> Directions for this task
Below are records; copy exactly the line containing "- **queue_manager.py**: Thread-safe" and every line after it, through the last.

> Material provided
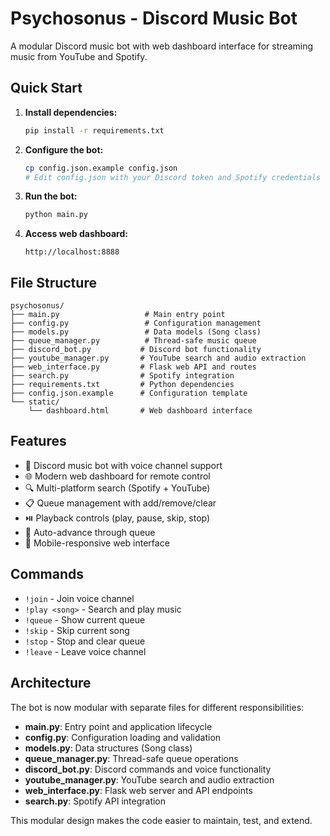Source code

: # Psychosonus - Discord Music Bot

A modular Discord music bot with web dashboard interface for streaming music from YouTube and Spotify.

## Quick Start

1. **Install dependencies:**
   ```bash
   pip install -r requirements.txt
   ```

2. **Configure the bot:**
   ```bash
   cp config.json.example config.json
   # Edit config.json with your Discord token and Spotify credentials
   ```

3. **Run the bot:**
   ```bash
   python main.py
   ```

4. **Access web dashboard:**
   ```
   http://localhost:8888
   ```

## File Structure

```
psychosonus/
├── main.py                   # Main entry point
├── config.py                 # Configuration management
├── models.py                 # Data models (Song class)
├── queue_manager.py          # Thread-safe music queue
├── discord_bot.py           # Discord bot functionality
├── youtube_manager.py       # YouTube search and audio extraction
├── web_interface.py         # Flask web API and routes
├── search.py                # Spotify integration
├── requirements.txt         # Python dependencies
├── config.json.example      # Configuration template
└── static/
    └── dashboard.html       # Web dashboard interface
```

## Features

- 🎵 Discord music bot with voice channel support
- 🌐 Modern web dashboard for remote control
- 🔍 Multi-platform search (Spotify + YouTube)
- 📋 Queue management with add/remove/clear
- ⏯️ Playback controls (play, pause, skip, stop)
- 🔄 Auto-advance through queue
- 📱 Mobile-responsive web interface

## Commands

- `!join` - Join voice channel
- `!play <song>` - Search and play music
- `!queue` - Show current queue
- `!skip` - Skip current song
- `!stop` - Stop and clear queue
- `!leave` - Leave voice channel

## Architecture

The bot is now modular with separate files for different responsibilities:

- **main.py**: Entry point and application lifecycle
- **config.py**: Configuration loading and validation
- **models.py**: Data structures (Song class)
- **queue_manager.py**: Thread-safe queue operations
- **discord_bot.py**: Discord commands and voice functionality
- **youtube_manager.py**: YouTube search and audio extraction
- **web_interface.py**: Flask web server and API endpoints
- **search.py**: Spotify API integration

This modular design makes the code easier to maintain, test, and extend.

> Task output
- **queue_manager.py**: Thread-safe queue operations
- **discord_bot.py**: Discord commands and voice functionality
- **youtube_manager.py**: YouTube search and audio extraction
- **web_interface.py**: Flask web server and API endpoints
- **search.py**: Spotify API integration

This modular design makes the code easier to maintain, test, and extend.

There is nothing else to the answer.